The other scale I finally settled on for the beach-side diorama is called "HO" and is a classic model-train building scale (Evey 0.14" represents a foot)

...If you choose HO, you'll find plenty of trains stuff and diorama stuff but very little furniture or anything of modern design.
...The military scales such as 1:35 have very little beyond WWI and WWII. (Vietnam era is oddly absent) and no living quarters or furniture...
...The very common 1:12" doll house scale is designed mostly in Victorian style and has no military stuff...
...Most of the vintage doll-house furniture designed in the 50's and 60's in the style of the era, are of odd scales and hard to find.

It's truly the wild west out there when it comes to scales. The scale schism, I call it. Obviously, nobody out there has planned for ISNESS and it's mix of Vietnam era military equipment and mid century furniture.

So after months of savvy e-bay hunting It looks like I will be building, at least the kitchen from scrap. Crazy detail work. But If I followed the rules of sanity, this project would have never lifted off, anyway...

The beach diorama is coming along slowly. Here is a snippet of the further-inland area, the forest where Hunter roams. Lots of painted plaster of Paris, trees and turf from trainz.com.

Lars' room is a lot of fun to work on. He's a child who's raising himself as a thinker, in a very unsophisticated home and his choices of objects is most fascinating to me. Can't wait t fill his shelves.

The decaying concrete walls for Natashia's room. Most will be covered with wallpaper but I got carried away with the organic, messy process.
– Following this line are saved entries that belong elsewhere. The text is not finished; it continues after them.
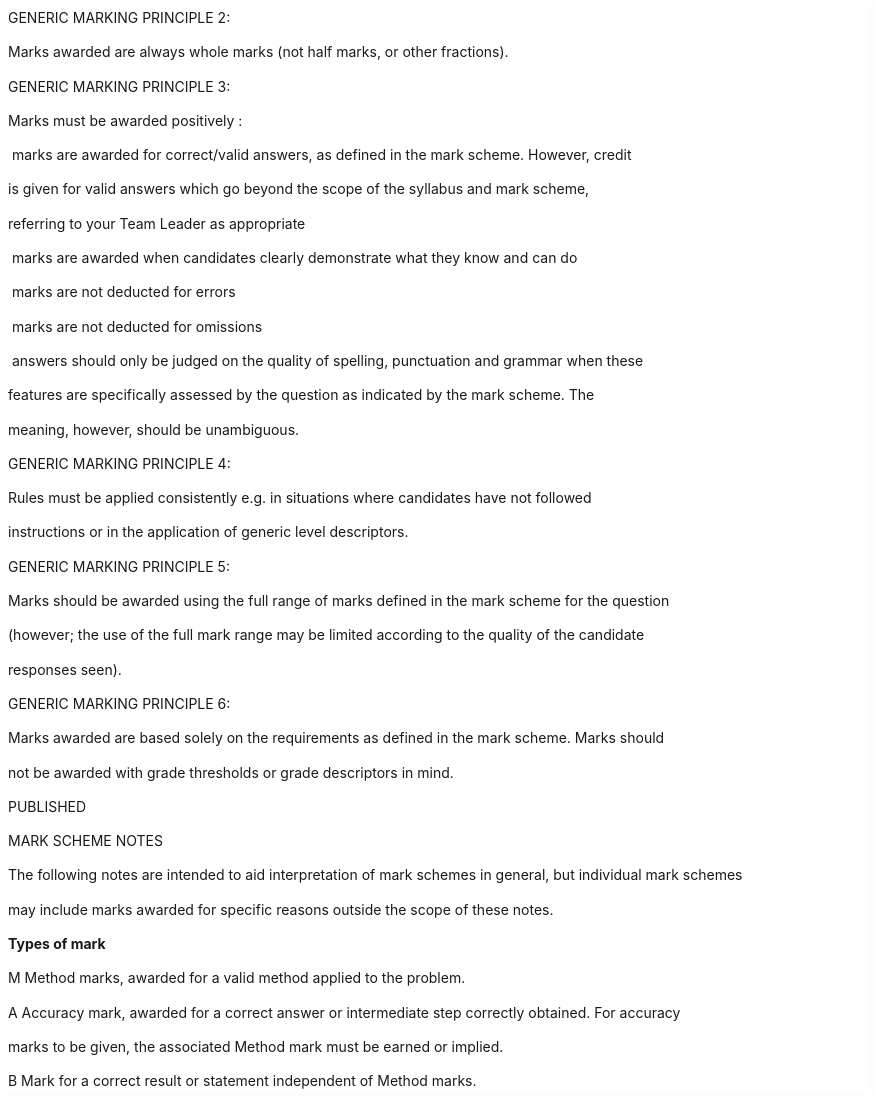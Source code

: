 GENERIC MARKING PRINCIPLE 2: 

 Marks awarded are always whole marks (not half marks, or other fractions). 

 GENERIC MARKING PRINCIPLE 3: 

 Marks must be awarded positively : 

  marks are awarded for correct/valid answers, as defined in the mark scheme. However, credit 

 is given for valid answers which go beyond the scope of the syllabus and mark scheme, 

 referring to your Team Leader as appropriate 

  marks are awarded when candidates clearly demonstrate what they know and can do 

  marks are not deducted for errors 

  marks are not deducted for omissions 

  answers should only be judged on the quality of spelling, punctuation and grammar when these 

 features are specifically assessed by the question as indicated by the mark scheme. The 

 meaning, however, should be unambiguous. 

 GENERIC MARKING PRINCIPLE 4: 

 Rules must be applied consistently e.g. in situations where candidates have not followed 

 instructions or in the application of generic level descriptors. 

 GENERIC MARKING PRINCIPLE 5: 

 Marks should be awarded using the full range of marks defined in the mark scheme for the question 

 (however; the use of the full mark range may be limited according to the quality of the candidate 

 responses seen). 

 GENERIC MARKING PRINCIPLE 6: 

 Marks awarded are based solely on the requirements as defined in the mark scheme. Marks should 

 not be awarded with grade thresholds or grade descriptors in mind. 


 PUBLISHED 

 MARK SCHEME NOTES 

The following notes are intended to aid interpretation of mark schemes in general, but individual mark schemes 

may include marks awarded for specific reasons outside the scope of these notes. 

**Types of mark** 

M Method marks, awarded for a valid method applied to the problem. 

A Accuracy mark, awarded for a correct answer or intermediate step correctly obtained. For accuracy 

 marks to be given, the associated Method mark must be earned or implied. 

B Mark for a correct result or statement independent of Method marks.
Foam-core covered in paint, plaster of Paris then splashed with inky water.
When it dried I cracked and repainted it to accentuate the cracks.

Bought 30 brand new doll house windows (price undisclosed...) only to deface and mutilate them later.
They don't make post-apocalyptic windows in 1/12" scale.

A wonderful miniature garment designer, Thelma Lewis DeMet jumped on board and contributed some of her wonderful hand made pieces to the shoot.
Most of them will end up in the master bedroom which does not appear untill volume 3 of ISNESS.

Photoshop can do ANYTHING I want. Here's a test combining Lil' and her imaginary live-dolls interacting. Threw in a lens flare and some blur and converted to B&W and voila! (I don't mean to say that it's fast! Just keying out the bodies can take up to an hour for each image. At least 1,000 images will go into each volume. Sanity? Say what?)

So many options for the cover. And the fonts! So many cool fonts to choose from! I'm so glad there will be 4 volumes! This means I can design 4 covers!

A typical state of my pages: Partially edited, partially keyed out, partially desaturated...

I WILL be at MoCCA Festival with promotional material, teasers, posters and samples from the 1st volume, so DO stop by and give me a word of encouragement!